UPDATE: Circus Family Buys Siegfried & Roy’s $3M Las Vegas Mansion

Posted on: March 10, 2023, 11:09h. 

Last updated on: March 10, 2023, 03:03h.

UPDATE:  George Carden, patriarch of the family that founded the Carden International Circus, and his son, Brett Carden, have purchased Siegfried & Roy’s former Jungle Palace mansion, a family rep announced on March 10. George, a friend of Siegfried & Roy’s, was recently inducted into the Circus Ring of Fame. According to multiple reports, the family paid the $3 asking price.

EARLIER: The most famous private residence in Las Vegas hit the real estate market this week. The 8-acre estate at 1639 Valley Drive, listed with Redfin for $3M, is called Jungle Palace. It’s where Roy Horn of Siegfried & Roy lived with the former magic act’s tigers and lions until he died of complications from COVID-19 in May 2020.

Siegfried & Roy's house
The Las Vegas manse where Roy, of Siegfried & Roy, raised his big cats. It can be yours for a cool $3M. (Image: Redfin)

Siegfried Fischbacher — who lived a few miles away, on an 80-acre compound called Little Bavaria — died less than a year after his partner of pancreatic cancer at age 81.

The Jungle Palace was built in 1954 and purchased by Siegfried & Roy in 1982. According to Redfin, a private party purchased the estate one year ago for $1.87M and is looking to flip it for a tidy profit.

The Moroccan-themed compound features an 8,750 square-foot main house, three guest houses, and multiple water features, including three pools and a jacuzzi, six electric gates, two detached studios, a bird sanctuary, and numerous animal enclosures (animals not included.)

Oddly, though the listing’s main photo shows an entry gate emblazoned with two faux-gold “SR” monograms, it makes no mention of the estate’s biggest selling point: Siegfried & Roy themselves.

Siegfried & Roy
The original tiger kings pose with Mantra the tiger in the library at the Jungle Palace in the ’90s. (Image: S&R Productions)

While Fischbacher was in charge of the illusions, Horn raised the animals at the Jungle Palace. According to a Vanity Fair profile, all of Siegfried & Roy’s cats slept in bed with him here until reaching the age of 1. He also swam with his cats daily in the estate’s largest pool.

“My animals are the love affair of my life,” Horn told People magazine. “They are the first ones I talk to in the morning and the last ones I speak to at night.”

One of several animal enclosures on the Jungle Palace property’s 8 acres. (Image: Redfin)

S&R 101

Fischbacher and Horn met while working on a cruise ship in 1957. They first performed in Las Vegas 10 years later as featured in the “Folies Bergere” show at the Tropicana. They then appeared in a show at Bally’s before headlining for the first time at the Frontier.

Siegfried & Roy
Siegfried & Roy post for a 1990 publicity photo with an unidentified tiger. (Image: Facebook)

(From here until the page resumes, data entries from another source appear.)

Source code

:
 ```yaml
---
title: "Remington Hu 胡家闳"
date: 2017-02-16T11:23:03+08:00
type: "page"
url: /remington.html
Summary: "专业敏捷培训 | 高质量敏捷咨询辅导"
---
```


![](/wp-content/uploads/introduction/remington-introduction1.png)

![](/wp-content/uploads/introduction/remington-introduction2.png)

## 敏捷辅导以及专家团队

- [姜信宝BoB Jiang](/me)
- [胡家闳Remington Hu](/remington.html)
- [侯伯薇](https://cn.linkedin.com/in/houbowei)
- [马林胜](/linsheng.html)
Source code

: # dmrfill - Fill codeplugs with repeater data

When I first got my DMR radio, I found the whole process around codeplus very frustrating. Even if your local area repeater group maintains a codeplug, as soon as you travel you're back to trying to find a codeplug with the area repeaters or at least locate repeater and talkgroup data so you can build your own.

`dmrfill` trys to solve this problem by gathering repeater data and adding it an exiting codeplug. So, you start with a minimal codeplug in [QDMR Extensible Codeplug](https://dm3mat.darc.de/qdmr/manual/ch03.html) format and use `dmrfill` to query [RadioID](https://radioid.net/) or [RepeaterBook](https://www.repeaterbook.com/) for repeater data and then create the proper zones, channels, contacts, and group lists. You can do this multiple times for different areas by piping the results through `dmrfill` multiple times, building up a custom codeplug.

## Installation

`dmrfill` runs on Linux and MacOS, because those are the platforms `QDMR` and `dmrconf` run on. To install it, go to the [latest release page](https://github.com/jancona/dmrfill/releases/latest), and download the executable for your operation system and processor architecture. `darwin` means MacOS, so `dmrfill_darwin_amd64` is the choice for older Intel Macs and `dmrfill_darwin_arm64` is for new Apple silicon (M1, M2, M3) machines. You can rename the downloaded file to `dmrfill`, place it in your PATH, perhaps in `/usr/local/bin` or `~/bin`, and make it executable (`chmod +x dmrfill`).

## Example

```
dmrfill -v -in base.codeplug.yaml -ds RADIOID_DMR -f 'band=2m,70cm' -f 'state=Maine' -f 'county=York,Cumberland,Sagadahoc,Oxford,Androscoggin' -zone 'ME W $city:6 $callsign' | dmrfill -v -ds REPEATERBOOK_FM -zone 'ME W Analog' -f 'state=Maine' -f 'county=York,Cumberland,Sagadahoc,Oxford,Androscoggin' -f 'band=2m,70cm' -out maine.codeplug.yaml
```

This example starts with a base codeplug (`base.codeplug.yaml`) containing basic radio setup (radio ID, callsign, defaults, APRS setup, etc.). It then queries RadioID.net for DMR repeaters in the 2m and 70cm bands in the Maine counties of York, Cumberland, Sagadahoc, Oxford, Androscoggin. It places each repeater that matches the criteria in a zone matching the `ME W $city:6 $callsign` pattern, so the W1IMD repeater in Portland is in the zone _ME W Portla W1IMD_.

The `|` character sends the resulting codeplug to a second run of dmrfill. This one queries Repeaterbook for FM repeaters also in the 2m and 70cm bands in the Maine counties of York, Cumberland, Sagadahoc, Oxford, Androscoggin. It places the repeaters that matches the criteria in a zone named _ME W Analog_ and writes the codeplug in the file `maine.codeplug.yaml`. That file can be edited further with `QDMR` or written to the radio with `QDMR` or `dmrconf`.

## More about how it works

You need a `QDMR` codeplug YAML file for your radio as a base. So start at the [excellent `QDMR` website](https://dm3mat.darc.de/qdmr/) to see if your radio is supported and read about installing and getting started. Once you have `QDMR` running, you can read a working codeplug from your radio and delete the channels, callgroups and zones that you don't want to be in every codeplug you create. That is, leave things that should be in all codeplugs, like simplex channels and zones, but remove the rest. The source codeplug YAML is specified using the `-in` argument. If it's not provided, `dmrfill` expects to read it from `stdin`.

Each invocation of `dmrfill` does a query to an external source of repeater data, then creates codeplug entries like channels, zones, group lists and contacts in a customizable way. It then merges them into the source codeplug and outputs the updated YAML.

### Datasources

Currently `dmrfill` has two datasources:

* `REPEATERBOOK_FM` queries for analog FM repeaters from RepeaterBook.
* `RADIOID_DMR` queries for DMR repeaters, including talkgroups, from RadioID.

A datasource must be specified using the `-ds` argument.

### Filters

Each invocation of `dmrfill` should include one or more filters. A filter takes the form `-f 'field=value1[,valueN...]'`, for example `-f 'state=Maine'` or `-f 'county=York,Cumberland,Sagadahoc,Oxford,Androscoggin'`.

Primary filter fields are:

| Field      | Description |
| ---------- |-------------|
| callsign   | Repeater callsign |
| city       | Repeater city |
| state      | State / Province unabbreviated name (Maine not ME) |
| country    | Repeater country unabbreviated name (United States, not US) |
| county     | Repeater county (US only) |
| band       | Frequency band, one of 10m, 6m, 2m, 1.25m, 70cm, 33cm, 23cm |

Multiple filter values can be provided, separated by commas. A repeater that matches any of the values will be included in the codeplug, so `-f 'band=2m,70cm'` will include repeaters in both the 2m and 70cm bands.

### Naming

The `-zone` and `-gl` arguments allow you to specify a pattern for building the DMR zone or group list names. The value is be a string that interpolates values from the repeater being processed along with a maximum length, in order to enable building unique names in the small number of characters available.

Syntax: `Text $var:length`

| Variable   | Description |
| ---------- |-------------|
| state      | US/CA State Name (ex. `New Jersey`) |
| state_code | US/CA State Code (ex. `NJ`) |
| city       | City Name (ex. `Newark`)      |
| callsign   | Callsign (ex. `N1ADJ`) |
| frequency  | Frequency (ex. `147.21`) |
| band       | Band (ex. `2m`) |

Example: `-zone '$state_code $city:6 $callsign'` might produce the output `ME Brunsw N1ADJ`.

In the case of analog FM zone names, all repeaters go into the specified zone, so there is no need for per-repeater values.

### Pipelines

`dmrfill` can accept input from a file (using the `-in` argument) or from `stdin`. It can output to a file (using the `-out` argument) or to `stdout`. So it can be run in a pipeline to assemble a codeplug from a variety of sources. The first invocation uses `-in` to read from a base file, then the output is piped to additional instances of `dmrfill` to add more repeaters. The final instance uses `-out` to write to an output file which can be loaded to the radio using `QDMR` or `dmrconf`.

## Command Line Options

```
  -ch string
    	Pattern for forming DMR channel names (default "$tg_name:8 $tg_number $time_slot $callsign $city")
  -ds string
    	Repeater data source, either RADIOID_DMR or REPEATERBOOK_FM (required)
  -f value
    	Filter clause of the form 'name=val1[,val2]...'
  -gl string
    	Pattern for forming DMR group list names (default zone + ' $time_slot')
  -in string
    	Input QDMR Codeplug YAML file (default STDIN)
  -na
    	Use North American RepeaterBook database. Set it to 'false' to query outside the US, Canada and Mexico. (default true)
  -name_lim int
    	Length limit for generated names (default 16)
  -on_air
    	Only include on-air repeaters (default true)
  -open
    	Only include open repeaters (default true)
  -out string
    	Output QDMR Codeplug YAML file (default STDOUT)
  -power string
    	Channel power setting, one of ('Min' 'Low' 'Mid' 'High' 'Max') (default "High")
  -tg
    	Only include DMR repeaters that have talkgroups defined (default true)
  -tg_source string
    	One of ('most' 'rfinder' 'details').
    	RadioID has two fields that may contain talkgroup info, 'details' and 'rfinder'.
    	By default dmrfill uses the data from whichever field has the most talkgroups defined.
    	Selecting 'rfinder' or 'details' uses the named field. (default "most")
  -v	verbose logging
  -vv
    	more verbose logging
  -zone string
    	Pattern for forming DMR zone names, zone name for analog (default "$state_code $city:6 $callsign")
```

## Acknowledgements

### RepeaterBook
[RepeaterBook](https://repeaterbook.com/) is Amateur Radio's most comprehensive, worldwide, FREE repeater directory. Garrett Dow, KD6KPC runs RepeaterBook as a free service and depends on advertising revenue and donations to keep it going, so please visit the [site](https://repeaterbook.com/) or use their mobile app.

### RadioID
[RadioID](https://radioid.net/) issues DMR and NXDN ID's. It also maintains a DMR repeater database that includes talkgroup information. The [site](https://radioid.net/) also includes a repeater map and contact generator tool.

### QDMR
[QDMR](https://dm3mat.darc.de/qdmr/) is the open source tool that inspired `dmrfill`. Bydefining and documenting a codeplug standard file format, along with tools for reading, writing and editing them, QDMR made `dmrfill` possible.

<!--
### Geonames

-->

By 1990, their burgeoning popularity had earned them their own $30 million show in their own theater at the Mirage. Their 13-year run was one of the most lavish and successful in Las Vegas’ history.

The pair made a few public appearances following Horn’s mauling by his 7-year-old white tiger, Mantecore, but never resumed their full show, and retired from show business in 2010.

Horn continued caring for Mantecore until the tiger’s death in 2014. The tiger lived alternately at the Jungle Palace, Little Bavaria, Siegfried & Roy’s Secret Garden, and Dolphin Habitat.

“When you see Roy’s face when he is with Mantecore, it brightens,” Fischbacher told the Las Vegas Weekly in 2012. “It’s as if nothing happened, you know?”

Last October, the Neon Museum told tickets for the public to tour the Jungle Palace, though most of the duo’s personal items had already been auctioned off last June in LA.

Last December, Hard Rock International purchased The Mirage, permanently closing the habitat. It relocated three of its six remaining dolphins to Sea World San Diego and is reportedly working on relocating all of Siegfried & Roy’s surviving former cats.

Last August, the Las Vegas City Council voted 5-1 to demolish 12 of Little Bavaria’s 80 acres to allow a local developer to build a four-story apartment complex on that site.